Unsurprisingly, the conversation once again takes us back to Sony’s misguided live service ambitions. We’re barely a couple of games into those plans, and the list of failures is already long. Concord shelved, and Firewalk shuttered. The Last of Us Online cancelled, and Naughty Dog looking nowhere close to releasing a new game this generation. London Studios shuttered, and its live service game cancelled. Partnered AAA indie studio Deviation Games shuttered, before it could even announce its game. The only success Sony has seen in this arena so far has been Helldivers 2, which is more of a surprise success than one that the company worked for and planned around- and even that Sony has somehow managed to fumble with its PSN requirements on PC, illustrating just how to snap defeat from the jaws of victory.
You can, of course, understand from a financial perspective why Sony wanted other streams of revenue besides its big budget single-player titles, but Firewalk’s closure and the disastrous decision-making surrounding Concord are perfectly emblematic of how terribly the company has executed on those plans. In his internal email to PlayStation employees where he announced the shuttering of Firewalk and Neon Koi, PlayStation’s co-CEO Hermen Hulst touched on how the company will learn from the failings of Concord as it moves forward, but it’s hard to imagine this version of PlayStation having the capacity to learn more its mistakes.
This version of PlayStation is so entrenched in its idiotic vision for the future that it feels like it’s only ever going to make terrible decision after terrible decision. Like shuttering a studio that you should never have bought less than two years after buying it. Like laying off 900 people earlier in the year. Like spending over $300 million on Spider-Man 2, watching it enjoy widespread critical and commercial success, and then laying off a bunch of people at Insomniac anyway. Like investing multiple billions into Bungie, only to watch the studio’s condition go from bad to worse in the blink of an eye. Like adopting a collective policy of squeezing as much money out of your audience as possible, with increased prices for games, consoles, accessories, or subscription services. Like selling a pro console for $700 and refusing to sell it with a disc drive, or hell, even a stand.

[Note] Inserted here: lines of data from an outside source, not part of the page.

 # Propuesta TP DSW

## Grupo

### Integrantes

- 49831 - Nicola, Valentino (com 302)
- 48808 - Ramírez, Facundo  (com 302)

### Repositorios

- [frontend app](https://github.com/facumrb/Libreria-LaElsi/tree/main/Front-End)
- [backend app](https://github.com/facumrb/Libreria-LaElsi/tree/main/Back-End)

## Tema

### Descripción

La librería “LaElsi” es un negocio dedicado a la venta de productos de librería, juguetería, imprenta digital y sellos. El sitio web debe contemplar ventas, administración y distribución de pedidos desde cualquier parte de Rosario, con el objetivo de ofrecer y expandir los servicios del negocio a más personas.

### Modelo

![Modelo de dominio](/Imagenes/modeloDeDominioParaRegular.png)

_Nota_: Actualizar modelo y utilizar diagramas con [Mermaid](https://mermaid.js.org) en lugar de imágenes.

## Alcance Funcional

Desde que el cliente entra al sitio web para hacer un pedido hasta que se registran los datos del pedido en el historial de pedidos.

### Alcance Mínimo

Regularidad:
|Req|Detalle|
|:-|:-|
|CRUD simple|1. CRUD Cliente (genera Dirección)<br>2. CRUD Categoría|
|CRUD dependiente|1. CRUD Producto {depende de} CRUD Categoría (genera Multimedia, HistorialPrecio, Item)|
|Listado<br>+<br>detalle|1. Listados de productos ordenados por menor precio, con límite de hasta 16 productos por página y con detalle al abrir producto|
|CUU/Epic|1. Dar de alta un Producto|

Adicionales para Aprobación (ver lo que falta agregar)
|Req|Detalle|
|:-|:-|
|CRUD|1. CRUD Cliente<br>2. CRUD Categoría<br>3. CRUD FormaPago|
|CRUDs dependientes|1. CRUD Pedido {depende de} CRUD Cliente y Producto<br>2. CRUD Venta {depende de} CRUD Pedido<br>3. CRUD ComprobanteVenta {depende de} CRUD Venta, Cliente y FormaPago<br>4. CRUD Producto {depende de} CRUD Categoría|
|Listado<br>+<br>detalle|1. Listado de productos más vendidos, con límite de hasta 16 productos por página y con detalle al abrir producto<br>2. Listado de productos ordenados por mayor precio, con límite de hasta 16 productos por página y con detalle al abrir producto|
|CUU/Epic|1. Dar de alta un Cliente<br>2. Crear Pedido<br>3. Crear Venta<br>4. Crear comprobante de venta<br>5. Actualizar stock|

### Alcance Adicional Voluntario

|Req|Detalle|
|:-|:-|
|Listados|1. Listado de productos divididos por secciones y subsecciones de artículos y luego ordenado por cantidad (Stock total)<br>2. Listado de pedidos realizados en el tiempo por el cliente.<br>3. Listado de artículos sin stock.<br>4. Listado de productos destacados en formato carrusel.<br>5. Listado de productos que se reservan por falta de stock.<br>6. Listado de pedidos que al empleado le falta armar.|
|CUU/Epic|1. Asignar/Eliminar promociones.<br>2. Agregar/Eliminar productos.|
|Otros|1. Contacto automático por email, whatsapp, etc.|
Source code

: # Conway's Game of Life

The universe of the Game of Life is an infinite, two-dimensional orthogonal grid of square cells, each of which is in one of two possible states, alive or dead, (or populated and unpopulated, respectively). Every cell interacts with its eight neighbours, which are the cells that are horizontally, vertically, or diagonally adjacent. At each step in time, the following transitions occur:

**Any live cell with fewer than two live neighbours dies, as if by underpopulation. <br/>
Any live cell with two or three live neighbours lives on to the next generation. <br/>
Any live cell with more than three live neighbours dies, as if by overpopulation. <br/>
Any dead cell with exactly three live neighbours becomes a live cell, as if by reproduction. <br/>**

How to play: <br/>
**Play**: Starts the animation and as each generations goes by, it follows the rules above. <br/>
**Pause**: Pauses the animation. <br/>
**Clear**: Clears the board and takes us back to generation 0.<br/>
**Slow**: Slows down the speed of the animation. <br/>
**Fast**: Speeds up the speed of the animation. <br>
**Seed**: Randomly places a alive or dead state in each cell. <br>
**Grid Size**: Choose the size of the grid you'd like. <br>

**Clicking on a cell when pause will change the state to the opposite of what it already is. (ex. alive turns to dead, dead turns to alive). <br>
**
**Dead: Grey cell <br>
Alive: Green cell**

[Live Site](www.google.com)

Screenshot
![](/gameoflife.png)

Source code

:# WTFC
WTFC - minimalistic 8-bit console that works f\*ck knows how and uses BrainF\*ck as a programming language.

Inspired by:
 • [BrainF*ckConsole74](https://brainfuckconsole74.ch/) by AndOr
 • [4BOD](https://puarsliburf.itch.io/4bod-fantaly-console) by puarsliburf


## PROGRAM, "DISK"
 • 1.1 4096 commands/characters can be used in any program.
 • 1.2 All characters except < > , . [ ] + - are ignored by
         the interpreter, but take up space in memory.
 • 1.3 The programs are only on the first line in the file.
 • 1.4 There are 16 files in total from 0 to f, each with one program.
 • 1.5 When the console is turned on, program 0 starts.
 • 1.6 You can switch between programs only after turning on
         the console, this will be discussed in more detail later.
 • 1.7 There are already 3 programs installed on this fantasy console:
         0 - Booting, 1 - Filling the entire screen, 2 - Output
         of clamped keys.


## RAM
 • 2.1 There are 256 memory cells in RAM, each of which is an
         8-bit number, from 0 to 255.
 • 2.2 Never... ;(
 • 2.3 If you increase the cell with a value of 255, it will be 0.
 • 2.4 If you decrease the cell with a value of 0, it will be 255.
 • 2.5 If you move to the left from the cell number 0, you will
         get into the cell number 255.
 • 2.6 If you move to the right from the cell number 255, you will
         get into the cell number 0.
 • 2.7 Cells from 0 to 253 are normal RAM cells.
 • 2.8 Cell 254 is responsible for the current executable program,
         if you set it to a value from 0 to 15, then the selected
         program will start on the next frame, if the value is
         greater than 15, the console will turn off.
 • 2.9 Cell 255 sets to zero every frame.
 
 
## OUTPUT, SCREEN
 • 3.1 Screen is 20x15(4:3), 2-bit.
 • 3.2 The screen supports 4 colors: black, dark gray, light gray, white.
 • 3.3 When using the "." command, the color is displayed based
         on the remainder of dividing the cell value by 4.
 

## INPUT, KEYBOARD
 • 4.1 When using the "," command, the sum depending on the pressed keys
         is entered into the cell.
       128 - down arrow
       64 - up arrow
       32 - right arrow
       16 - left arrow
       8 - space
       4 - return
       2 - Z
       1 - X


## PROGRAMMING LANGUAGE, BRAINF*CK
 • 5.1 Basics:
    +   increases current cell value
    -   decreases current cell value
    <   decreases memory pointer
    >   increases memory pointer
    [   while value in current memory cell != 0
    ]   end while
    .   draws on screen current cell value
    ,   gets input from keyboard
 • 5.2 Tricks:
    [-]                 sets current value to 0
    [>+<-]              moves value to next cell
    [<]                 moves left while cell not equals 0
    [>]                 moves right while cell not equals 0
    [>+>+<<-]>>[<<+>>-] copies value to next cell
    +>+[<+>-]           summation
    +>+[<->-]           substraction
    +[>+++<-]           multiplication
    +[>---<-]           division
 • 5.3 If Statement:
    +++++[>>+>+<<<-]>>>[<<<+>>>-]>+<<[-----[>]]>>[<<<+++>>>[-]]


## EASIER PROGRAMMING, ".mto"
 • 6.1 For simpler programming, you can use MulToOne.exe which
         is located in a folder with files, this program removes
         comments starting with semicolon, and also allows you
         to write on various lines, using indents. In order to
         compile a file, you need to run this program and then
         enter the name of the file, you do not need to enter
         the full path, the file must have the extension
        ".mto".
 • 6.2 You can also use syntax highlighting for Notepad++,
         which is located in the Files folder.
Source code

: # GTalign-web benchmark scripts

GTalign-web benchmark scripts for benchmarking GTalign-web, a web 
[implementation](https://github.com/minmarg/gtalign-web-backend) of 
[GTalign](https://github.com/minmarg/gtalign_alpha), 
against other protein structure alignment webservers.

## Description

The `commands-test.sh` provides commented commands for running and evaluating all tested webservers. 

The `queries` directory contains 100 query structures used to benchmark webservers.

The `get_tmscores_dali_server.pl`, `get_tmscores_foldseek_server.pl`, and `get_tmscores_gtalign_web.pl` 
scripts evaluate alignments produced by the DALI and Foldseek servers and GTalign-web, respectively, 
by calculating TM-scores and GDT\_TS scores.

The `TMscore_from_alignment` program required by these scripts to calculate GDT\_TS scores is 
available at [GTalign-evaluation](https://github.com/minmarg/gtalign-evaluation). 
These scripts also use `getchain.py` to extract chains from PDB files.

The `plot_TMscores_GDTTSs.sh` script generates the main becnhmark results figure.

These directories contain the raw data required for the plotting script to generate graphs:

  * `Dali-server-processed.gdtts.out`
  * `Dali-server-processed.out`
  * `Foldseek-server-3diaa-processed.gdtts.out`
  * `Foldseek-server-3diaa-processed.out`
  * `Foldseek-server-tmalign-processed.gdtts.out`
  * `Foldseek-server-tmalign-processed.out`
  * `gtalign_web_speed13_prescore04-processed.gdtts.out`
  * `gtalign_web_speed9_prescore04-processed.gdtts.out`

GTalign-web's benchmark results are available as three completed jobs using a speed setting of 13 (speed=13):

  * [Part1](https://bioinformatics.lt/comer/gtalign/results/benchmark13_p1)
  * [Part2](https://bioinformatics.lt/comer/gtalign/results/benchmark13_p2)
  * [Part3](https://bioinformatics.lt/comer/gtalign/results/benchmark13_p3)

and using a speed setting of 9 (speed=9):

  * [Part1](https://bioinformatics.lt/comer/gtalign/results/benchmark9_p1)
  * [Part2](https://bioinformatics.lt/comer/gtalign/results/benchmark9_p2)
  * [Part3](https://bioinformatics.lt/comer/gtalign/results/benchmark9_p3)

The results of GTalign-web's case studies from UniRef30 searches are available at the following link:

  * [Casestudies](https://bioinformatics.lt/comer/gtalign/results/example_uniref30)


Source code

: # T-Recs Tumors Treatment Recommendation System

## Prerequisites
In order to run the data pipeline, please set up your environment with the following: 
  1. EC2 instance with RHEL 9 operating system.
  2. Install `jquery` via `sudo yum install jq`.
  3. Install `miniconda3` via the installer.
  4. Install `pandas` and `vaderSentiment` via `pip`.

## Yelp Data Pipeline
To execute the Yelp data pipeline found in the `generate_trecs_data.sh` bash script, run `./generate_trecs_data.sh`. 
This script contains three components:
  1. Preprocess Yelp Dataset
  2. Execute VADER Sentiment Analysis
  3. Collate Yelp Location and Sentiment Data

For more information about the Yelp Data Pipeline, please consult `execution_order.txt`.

And that’s just scratching the surface. This is the version of PlayStation we’re stuck with, and the Concord debacle is yet another stark reminder of that. Obviously, you want to hope that Sony will indeed learn from these huge and costly mistakes – and boy have these mistakes been huge and costly – but they had to make a string of mind-numbingly stupid decisions to find themselves in this position, leaving you to wonder whether they even have the capacity to know what the right path forward is.
Note: The views expressed in this article are those of the author and do not necessarily represent the views of, and should not be attributed to, GamingBolt as an organization.